McGlohon’s story to be revisited at library event in Asheboro

Here’s the late John McGlohon speaking at the Asheboro Public Library in August 2016 about his experience photographing the atomic bombing of Hiroshima during World War II. (Scott Pelkey/Randolph Record – File photo)

ASHEBORO – Many Asheboro residents are aware that former fire chief John McGlohon, as an aerial reconnaissance photographer in World War II, snapped images of the atomic bomb blast at Hiroshima.

What they may not know is that as McGlohon began to tell his story, doubters arose — and because his images were classified “top secret” until 1995, proving it was problematic.

McGlohon friend and oral historian Ken Samuelson will share McGlohon’s unique story, and detail his own efforts, through archives, museums and service members’ memories, to substantiate it, in a talk at 6:30 p.m. Wednesday at the Asheboro Public Library.

A large crowd could gather for this session based on interest when McGlohon spoke on the subject during an August 2016 presentation. An overflow crowd was on hand for that event.

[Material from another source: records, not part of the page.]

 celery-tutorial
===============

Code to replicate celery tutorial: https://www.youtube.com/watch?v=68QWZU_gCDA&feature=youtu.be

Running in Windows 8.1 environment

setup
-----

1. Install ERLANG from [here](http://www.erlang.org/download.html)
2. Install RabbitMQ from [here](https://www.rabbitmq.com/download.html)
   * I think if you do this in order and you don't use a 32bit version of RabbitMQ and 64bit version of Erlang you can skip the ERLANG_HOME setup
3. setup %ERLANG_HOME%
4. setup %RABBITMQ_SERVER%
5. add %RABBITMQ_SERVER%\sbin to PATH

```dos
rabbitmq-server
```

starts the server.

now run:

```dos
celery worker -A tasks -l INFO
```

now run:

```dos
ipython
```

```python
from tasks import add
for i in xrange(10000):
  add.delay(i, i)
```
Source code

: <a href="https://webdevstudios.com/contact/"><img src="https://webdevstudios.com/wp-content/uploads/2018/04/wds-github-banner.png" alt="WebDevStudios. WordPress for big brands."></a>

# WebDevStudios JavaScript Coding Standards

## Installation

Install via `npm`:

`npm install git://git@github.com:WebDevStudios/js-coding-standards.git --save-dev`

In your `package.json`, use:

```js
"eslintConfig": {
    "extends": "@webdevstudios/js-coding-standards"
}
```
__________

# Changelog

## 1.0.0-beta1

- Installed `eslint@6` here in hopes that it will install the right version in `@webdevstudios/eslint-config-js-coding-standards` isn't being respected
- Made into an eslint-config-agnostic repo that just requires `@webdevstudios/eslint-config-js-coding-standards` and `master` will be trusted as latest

Although only the three B-29 bombers assigned to the Hiroshima mission — including the “Enola Gay,” which dropped the bomb — were supposed to be in the area, a misunderstood order put McGlohon’s reconnaissance aircraft nearby. McGlohon captured images of the explosion and its aftermath.

After the war, McGlohon returned home and operated a photography business. In 1955, he joined the Asheboro Fire Department, and served as Chief from 1961 to 1985. After retirement, he served on the city council from 1987 to 2005 as mayor pro tem.

Samuelson, from Moline, Ill., graduated from George Washington University and served in the U.S. Navy as a supply officer. He later worked in financial management.

He has a long and deep interest in World War II, and has conducted oral histories with veterans for the North Carolina Museum of History, The National World War II Museum and the University of Florida Oral History Collection. He has published numerous articles on veterans he has interviewed.

His oral history work led him to McGlohon.